The company beat Wall Street expectations for both revenue and earnings per share, but its miss on revenue from Google Cloud came in stark contrast to Microsoft’s earnings, which showed accelerated growth in its Intelligent Cloud business. Google posted cloud revenue of $8.41 billion compared to Street Account estimates of $8.64 billion.
“The disappointment at Google Cloud contrasted with better-than-expected Azure growth at Microsoft,” UBS analysts said.
Finance chief Ruth Porat said on the investor call that while cloud growth “remained strong across geographies, industries and products,” the expansion rate “reflects the impact of customer optimization efforts,” a phrase that generally refers to clients reeling in their spending.
Some of those comments seemed to have spooked UBS analysts.
“The GCP commentary around optimization is disappointing given that investors were hoping cloud players to begin lapping optimizations and seeing more positive momentum,” UBS said in a separate note to investors. “MSFT also pointed to an expectation that optimization would continue through this calendar year. This is consistent with our AWS estimate cuts last week”

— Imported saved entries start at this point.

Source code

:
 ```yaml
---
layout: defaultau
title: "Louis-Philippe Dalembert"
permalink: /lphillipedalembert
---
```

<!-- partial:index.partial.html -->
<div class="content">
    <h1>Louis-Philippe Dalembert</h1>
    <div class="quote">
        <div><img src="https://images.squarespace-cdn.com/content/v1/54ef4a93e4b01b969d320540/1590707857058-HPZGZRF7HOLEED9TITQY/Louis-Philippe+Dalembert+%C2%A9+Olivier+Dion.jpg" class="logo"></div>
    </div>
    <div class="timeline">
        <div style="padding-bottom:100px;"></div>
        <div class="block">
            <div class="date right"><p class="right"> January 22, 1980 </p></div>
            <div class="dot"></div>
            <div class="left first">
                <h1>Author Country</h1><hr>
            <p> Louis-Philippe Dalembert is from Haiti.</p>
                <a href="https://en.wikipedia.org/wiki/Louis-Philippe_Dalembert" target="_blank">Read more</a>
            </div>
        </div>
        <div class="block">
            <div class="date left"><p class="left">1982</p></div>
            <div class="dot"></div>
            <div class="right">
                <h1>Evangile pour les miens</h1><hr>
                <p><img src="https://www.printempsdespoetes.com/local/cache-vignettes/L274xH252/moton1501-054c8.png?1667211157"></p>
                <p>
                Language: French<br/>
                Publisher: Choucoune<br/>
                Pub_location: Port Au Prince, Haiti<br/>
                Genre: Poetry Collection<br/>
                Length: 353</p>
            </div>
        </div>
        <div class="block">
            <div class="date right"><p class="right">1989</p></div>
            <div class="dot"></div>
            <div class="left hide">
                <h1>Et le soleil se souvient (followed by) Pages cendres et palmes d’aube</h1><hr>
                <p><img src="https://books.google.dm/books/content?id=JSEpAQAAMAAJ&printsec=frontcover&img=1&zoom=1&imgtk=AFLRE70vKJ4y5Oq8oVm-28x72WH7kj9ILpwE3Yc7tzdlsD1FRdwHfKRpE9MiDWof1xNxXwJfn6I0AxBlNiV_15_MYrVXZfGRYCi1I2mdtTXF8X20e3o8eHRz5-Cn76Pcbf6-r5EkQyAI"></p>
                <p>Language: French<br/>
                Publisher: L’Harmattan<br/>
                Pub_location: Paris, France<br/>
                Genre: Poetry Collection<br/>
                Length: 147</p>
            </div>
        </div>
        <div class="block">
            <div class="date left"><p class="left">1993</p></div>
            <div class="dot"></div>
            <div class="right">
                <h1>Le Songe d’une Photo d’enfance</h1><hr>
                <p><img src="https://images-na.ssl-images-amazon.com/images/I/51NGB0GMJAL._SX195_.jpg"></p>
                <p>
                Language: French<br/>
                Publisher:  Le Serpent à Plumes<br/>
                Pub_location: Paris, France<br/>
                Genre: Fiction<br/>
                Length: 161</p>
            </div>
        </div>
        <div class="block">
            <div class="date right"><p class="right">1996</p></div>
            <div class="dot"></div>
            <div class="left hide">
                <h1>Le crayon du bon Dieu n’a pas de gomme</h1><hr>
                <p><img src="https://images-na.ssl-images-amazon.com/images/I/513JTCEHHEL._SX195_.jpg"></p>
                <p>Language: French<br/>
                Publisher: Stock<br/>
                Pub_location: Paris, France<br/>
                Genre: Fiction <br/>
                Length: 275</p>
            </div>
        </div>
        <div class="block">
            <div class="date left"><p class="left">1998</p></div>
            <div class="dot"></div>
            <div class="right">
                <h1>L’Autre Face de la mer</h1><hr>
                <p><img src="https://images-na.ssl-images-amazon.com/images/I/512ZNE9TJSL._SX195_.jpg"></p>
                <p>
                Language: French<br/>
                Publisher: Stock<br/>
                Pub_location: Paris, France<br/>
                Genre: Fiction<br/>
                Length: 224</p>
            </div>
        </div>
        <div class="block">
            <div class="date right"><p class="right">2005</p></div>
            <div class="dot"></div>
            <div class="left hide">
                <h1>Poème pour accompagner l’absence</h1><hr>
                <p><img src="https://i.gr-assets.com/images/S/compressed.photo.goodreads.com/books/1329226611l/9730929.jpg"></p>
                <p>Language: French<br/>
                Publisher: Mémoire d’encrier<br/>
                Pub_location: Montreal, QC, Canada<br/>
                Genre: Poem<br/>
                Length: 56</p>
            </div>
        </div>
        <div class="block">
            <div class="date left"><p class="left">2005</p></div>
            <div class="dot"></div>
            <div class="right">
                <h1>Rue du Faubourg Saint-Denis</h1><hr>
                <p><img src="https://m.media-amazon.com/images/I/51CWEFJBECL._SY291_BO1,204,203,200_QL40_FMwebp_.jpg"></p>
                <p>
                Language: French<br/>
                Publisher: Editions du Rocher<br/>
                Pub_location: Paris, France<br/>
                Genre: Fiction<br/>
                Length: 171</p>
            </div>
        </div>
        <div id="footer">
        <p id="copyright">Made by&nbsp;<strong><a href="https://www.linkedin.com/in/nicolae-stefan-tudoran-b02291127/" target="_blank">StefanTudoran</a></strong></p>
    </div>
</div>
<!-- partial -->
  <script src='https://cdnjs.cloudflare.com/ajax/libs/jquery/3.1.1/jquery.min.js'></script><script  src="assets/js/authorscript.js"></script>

KeyBanc analysts were also concerned with the results in comparison to Microsoft’s growth. “While management notes Google Cloud Platform (GCP) continues to grow faster than reported results, we believe limited disclosures are creating concerns that Google lost share to Microsoft Azure, which saw growth accelerate 1 point to +28% y/y FX neutral growth,” they said.
Jefferies analysts noted Google Cloud grew 22%, slower than the 28% growth the company posted in the second quarter. They said that while interest in generative AI is high, “The industry’s challenge in ramping AI infrastructure may be a factor in slowing recognized revs. We expect better AI impact in ’24.”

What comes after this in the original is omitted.